The founders hope that Channel for Living community dialogues will eventually be filmed and available on Youtube so they can be accessed beyond Zithulele. They envision this as a creative project for young people, by young people; a platform for discussing youth concerns with a focus on girls. They are currently getting assistance to register the project so that they can start officially raising funds.

“The main reason for all this we’re trying to do is because, me and Zonke, we’re passionate about the youth, especially young girls,” Asipe explained. “Last year we started Miss Zithulele. From there, we felt like there’s more that we can do. We wanted to give back to the community. We started this project. It’s about girls, but we’ve also started to involve boys too because we don’t want to sideline them.”

The two feel it is important for boys to be involved in conversations about so-called “women’s issues” and have brought JV Nkqwili on as a third partner to help with this.

“Almost all the boys don’t really think they have an influence on girls. But they are the ones who approach girls,” said Asipe. “I feel like most boys don’t sit with their fathers – maybe they grew up with out them – so they can teach them how life is. So I feel like they get advice from their peers and sometimes it’s bad advice; most of the time it’s bad advice!”

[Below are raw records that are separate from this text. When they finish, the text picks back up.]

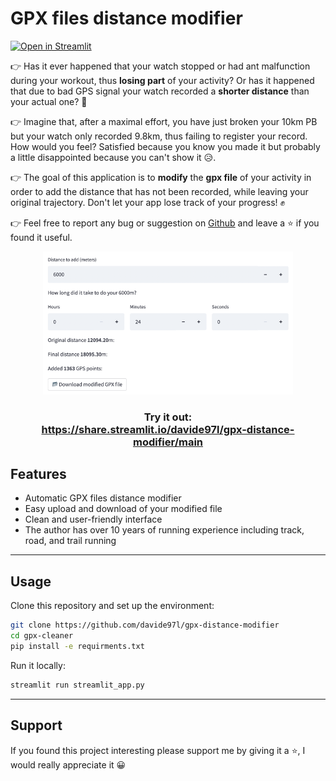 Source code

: # GPX files distance modifier

[![Open in Streamlit](https://static.streamlit.io/badges/streamlit_badge_black_white.svg)](https://share.streamlit.io/davide97l/gpx-distance-modifier/main)

👉 Has it ever happened that your watch stopped or had ant malfunction during your workout, thus **losing part** of your activity? Or has it happened that due to bad GPS signal your watch recorded a **shorter distance** than your actual one? 🤔

👉 Imagine that, after a maximal effort, you have just broken your 10km PB but your watch only recorded 9.8km, thus failing to register your record. How would you feel? Satisfied because you know you made it but probably a little disappointed because you can't show it 😥.

👉 The goal of this application is to **modify** the **gpx file** of your activity in order to add the distance that has not been recorded, while leaving your original trajectory. Don't let your app lose track of your progress! ✊

👉 Feel free to report any bug or suggestion on [Github](https://github.com/davide97l/gpx-distance-modifier) and leave a ⭐ if you found it useful.

<p align="center">
    <img src="images/example.png" width=400>
</p>

<h3 align="center">
    Try it out: <br>
    <a href="https://share.streamlit.io/davide97l/gpx-distance-modifier/main">https://share.streamlit.io/davide97l/gpx-distance-modifier/main</a>
</h3>

## Features

- Automatic GPX files distance modifier
- Easy upload and download of your modified file
- Clean and user-friendly interface
- The author has over 10 years of running experience including track, road, and trail running

---

## Usage

Clone this repository and set up the environment:
```bash
git clone https://github.com/davide97l/gpx-distance-modifier
cd gpx-cleaner
pip install -e requirments.txt
```
Run it locally:
```bash
streamlit run streamlit_app.py
```

---

## Support
If you found this project interesting please support me by giving it a :star:, I would really appreciate it :grinning:



 
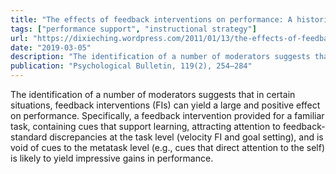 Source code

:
 ```yaml
---
title: "The effects of feedback interventions on performance: A historical review, a meta-analysis, and a preliminary feedback intervention theory"
tags: ["performance support", "instructional strategy"]
url: "https://dixieching.wordpress.com/2011/01/13/the-effects-of-feedback-interventions-on-performance-a-historical-review-a-meta-analysis-and-a-preliminary-feedback-intervention-theory-kluger-denisi-1996/"
date: "2019-03-05"
description: "The identification of a number of moderators suggests that in certain situations, feedback interventions (FIs) can yield a large and positive effect on performance. Specifically, a feedback intervention provided for a familiar task, containing cues that support learning, attracting attention to feedback-standard discrepancies at the task level (velocity FI and goal setting), and is void of cues to the metatask level (e.g., cues that direct attention to the self) is likely to yield impressive gains in performance."
publication: "Psychological Bulletin, 119(2), 254–284"
---
```


The identification of a number of moderators suggests that in certain situations, feedback interventions (FIs) can yield a large and positive effect on performance. Specifically, a feedback intervention provided for a familiar task, containing cues that support learning, attracting attention to feedback-standard discrepancies at the task level (velocity FI and goal setting), and is void of cues to the metatask level (e.g., cues that direct attention to the self) is likely to yield impressive gains in performance. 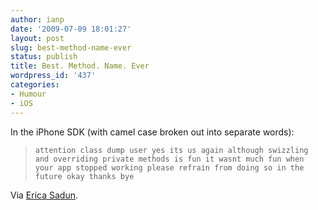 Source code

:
```yaml
---
author: ianp
date: '2009-07-09 18:01:27'
layout: post
slug: best-method-name-ever
status: publish
title: Best. Method. Name. Ever
wordpress_id: '437'
categories:
- Humour
- iOS
---
```


In the iPhone SDK (with camel case broken out into separate words):

> `attention class dump user yes its us again although swizzling and
overriding private methods is fun it wasnt much fun when your app
stopped working please refrain from doing so in the future okay thanks
bye`

Via [Erica Sadun][01].

[01]: http://ericasadun.com/iPhoneDocs300/_u_i_view_controller-_u_i_view_controller_class_dump_warning_8h-source.html
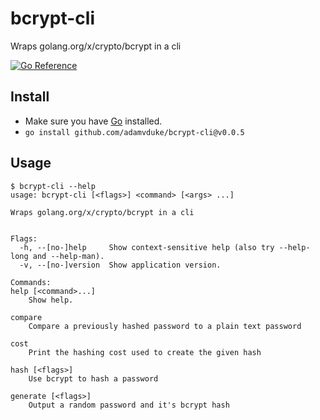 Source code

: # bcrypt-cli

Wraps golang.org/x/crypto/bcrypt in a cli

[![Go Reference](https://pkg.go.dev/badge/github.com/adamvduke/bcrypt-cli.svg)](https://pkg.go.dev/github.com/adamvduke/bcrypt-cli)

## Install

- Make sure you have [Go](https://golang.org/doc/install) installed.
- `go install github.com/adamvduke/bcrypt-cli@v0.0.5`

## Usage

```
$ bcrypt-cli --help
usage: bcrypt-cli [<flags>] <command> [<args> ...]

Wraps golang.org/x/crypto/bcrypt in a cli


Flags:
  -h, --[no-]help     Show context-sensitive help (also try --help-long and --help-man).
  -v, --[no-]version  Show application version.

Commands:
help [<command>...]
    Show help.

compare
    Compare a previously hashed password to a plain text password

cost
    Print the hashing cost used to create the given hash

hash [<flags>]
    Use bcrypt to hash a password

generate [<flags>]
    Output a random password and it's bcrypt hash
```
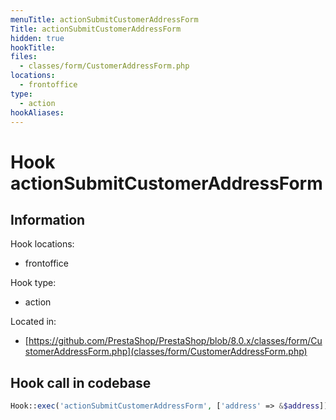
 ```yaml
---
menuTitle: actionSubmitCustomerAddressForm
Title: actionSubmitCustomerAddressForm
hidden: true
hookTitle: 
files:
  - classes/form/CustomerAddressForm.php
locations:
  - frontoffice
type:
  - action
hookAliases:
---
```


# Hook actionSubmitCustomerAddressForm

## Information

Hook locations: 
  - frontoffice

Hook type: 
  - action

Located in: 
  - [https://github.com/PrestaShop/PrestaShop/blob/8.0.x/classes/form/CustomerAddressForm.php](classes/form/CustomerAddressForm.php)

## Hook call in codebase

```php
Hook::exec('actionSubmitCustomerAddressForm', ['address' => &$address])
```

Gender dynamics were tackled again during a Women’s Day session in August. The Ekukhuleni tutors facilitated a gender-based “Privilege Walk” together with Thuliswa Nodada of the Careers Portfolio. This interactive exercise was designed to help learners understand gender-based privilege and oppression through delving into their own experiences and highlighting problems that especially affect women.

“I think most of them understood the seriousness of it,” commented David de Gruchy, whose English sessions were the space for the activity. “Definitely everyone could see the gender divide.”

Lively discussion took place in a debrief Thuli led after the exercise. Learners were then given the chance to reflect individually while reading extracts from the book Bedtime Stories for Rebel Girls.

All in all, it has been a powerful time for women to work together and hopefully Channel for Living will grow to take conversations like these further. “I would like to see all the children have something to do, to see Zithulele changing,” Zonke said. Asipe added that, “Even if we make a change to one person, that’s going to be something.”